I giudici hanno riconosciuto un “forte stress” accumulato dai due fratelli, scaturito da anni di pressioni e violenze da parte del padre. Secondo le motivazioni, quelle tensioni non erano episodiche: il padre avrebbe minacciato la madre con una pistola, creando un clima familiare che costrinse la donna a fuggire in Sardegna. Quel contesto è stato usato come leva difensiva: i legali sostenevano che il reato non fosse solo frutto di un impeto momentaneo, ma di una “provocazione per accumulo”, ovvero anni in cui i fratelli avrebbero subito eventi traumatici.

Il processo: dai 21 e 14 anni alla riduzione

Non è stata una strada semplice. In primo grado, Alessio e Simone erano stati condannati rispettivamente a 21 e 14 anni di reclusione. Dopo vari ricorsi e rinvii, la Cassazione ha annullato una sentenza d’appello, richiedendo di riconsiderare l’attenuante della provocazione e il peso delle attenuanti generiche. Nel nuovo processo d’appello, la Corte d’Assise di Milano ha effettivamente ridotto le condanne a 12 anni per Alessio e 6 anni e 2 mesi per Simone, accogliendo in parte le richieste della difesa.

La brutalità del reato e la ricostruzione dell’atto

Il parricidio è avvenuto al culmine di una lite: Pasquale, il padre, aveva preteso che Alessio ritirasse una denuncia nei suoi confronti, ma la situazione è degenerata.

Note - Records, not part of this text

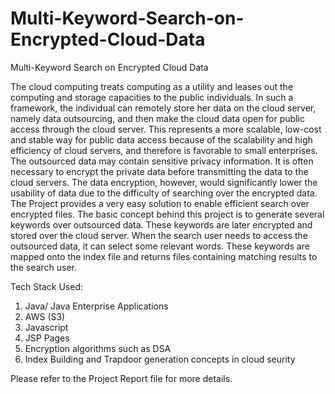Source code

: # Multi-Keyword-Search-on-Encrypted-Cloud-Data
Multi-Keyword Search on Encrypted Cloud Data

The cloud computing treats computing as a utility and leases out the computing and storage capacities to the public individuals. In such a framework, the individual can remotely store her data on the cloud server, namely data outsourcing, and then make the cloud data open for public access through the cloud server. This represents a more scalable, low-cost and stable way for public data access because of the scalability and high efficiency of cloud servers, and therefore is favorable to small enterprises. The outsourced data may contain sensitive privacy information. It is often necessary to encrypt the private data before transmitting the data to the cloud servers. The data encryption, however, would significantly lower the usability of data due to the difficulty of searching over the encrypted data.
The Project provides a very easy solution to enable efficient search over encrypted files. The basic concept behind this project is to generate several keywords over outsourced data. These keywords are later encrypted and stored over the cloud server. When the search user needs to access the outsourced data, it can select some relevant words. These keywords are mapped onto the index file and returns files containing matching results to the search user.

Tech Stack Used:
1. Java/ Java Enterprise Applications
2. AWS (S3)
3. Javascript
4. JSP Pages
5. Encryption algorithms such as DSA
6. Index Building and Trapdoor generation concepts in cloud seurity

Please refer to the Project Report file for more details.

Nel violento scontro, secondo quanto emerso durante il processo, Alessio avrebbe inflitto colpi così gravi da “sfondare il cranio” del padre, segno di una furia estrema. Tuttavia, per la Cassazione lo stato d’ira non sarebbe esploso casualmente ma avrebbe radici profonde: non un gesto premeditato di vendetta, ma una reazione esasperata a un contesto di abuse e provocazioni prolungate.

Il riconoscimento giuridico della “provocazione da accumulo”

Nel motivare la riduzione delle pene, la Corte d’Assise d’Appello di Milano ha fatto esplicito riferimento a una “provocazione da accumulo”: non un solo episodio ma una lunga storia di tensioni, minacce e violenza. Questo concetto ha rappresentato un punto cruciale nel processo: la difesa aveva sostenuto che il padre non solo aveva violato il divieto di avvicinamento, ma aveva anche minacciato i figli per anni, creando una pressione psicologica crescente.